> [Work to be completed]:
The expected result is the segment of the entries that begins with the line containing "or [IDiscovery][5] methods" and ends with the last line, copied verbatim.

> [Given data]:
####
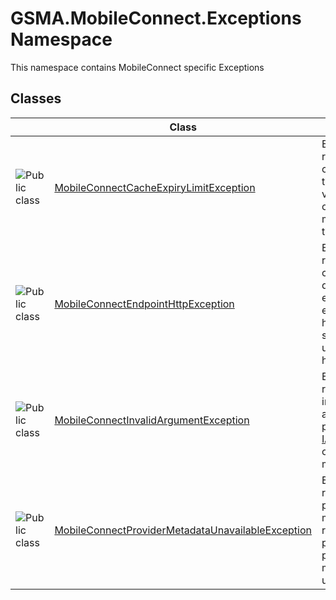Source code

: GSMA.MobileConnect.Exceptions Namespace
=======================================
This namespace contains MobileConnect specific Exceptions


Classes
-------

                | Class                                                  | Description                                                                                               
--------------- | ------------------------------------------------------ | --------------------------------------------------------------------------------------------------------- 
![Public class] | [MobileConnectCacheExpiryLimitException][1]            | Exception raised when a cache expiry time is set to a value outside of the min and max expiry time range  
![Public class] | [MobileConnectEndpointHttpException][2]                | Exception raised when calls to the discovery endpoint encounter a http exception such as unreachable host 
![Public class] | [MobileConnectInvalidArgumentException][3]             | Exception raised when invalid arguments are passed to [IAuthentication][4] or [IDiscovery][5] methods     
![Public class] | [MobileConnectProviderMetadataUnavailableException][6] | Exception raised when provider metadata or required properties of provider metadata are unavailable       

[1]: MobileConnectCacheExpiryLimitException/README.md
[2]: MobileConnectEndpointHttpException/README.md
[3]: MobileConnectInvalidArgumentException/README.md
[4]: ../GSMA.MobileConnect.Authentication/IAuthentication/README.md
[5]: ../GSMA.MobileConnect.Discovery/IDiscovery/README.md
[6]: MobileConnectProviderMetadataUnavailableException/README.md
[7]: ../_icons/Help.png
[Public class]: ../_icons/pubclass.gif "Public class"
####
> [The answer]:
![Public class] | [MobileConnectInvalidArgumentException][3]             | Exception raised when invalid arguments are passed to [IAuthentication][4] or [IDiscovery][5] methods     
![Public class] | [MobileConnectProviderMetadataUnavailableException][6] | Exception raised when provider metadata or required properties of provider metadata are unavailable       

[1]: MobileConnectCacheExpiryLimitException/README.md
[2]: MobileConnectEndpointHttpException/README.md
[3]: MobileConnectInvalidArgumentException/README.md
[4]: ../GSMA.MobileConnect.Authentication/IAuthentication/README.md
[5]: ../GSMA.MobileConnect.Discovery/IDiscovery/README.md
[6]: MobileConnectProviderMetadataUnavailableException/README.md
[7]: ../_icons/Help.png
[Public class]: ../_icons/pubclass.gif "Public class"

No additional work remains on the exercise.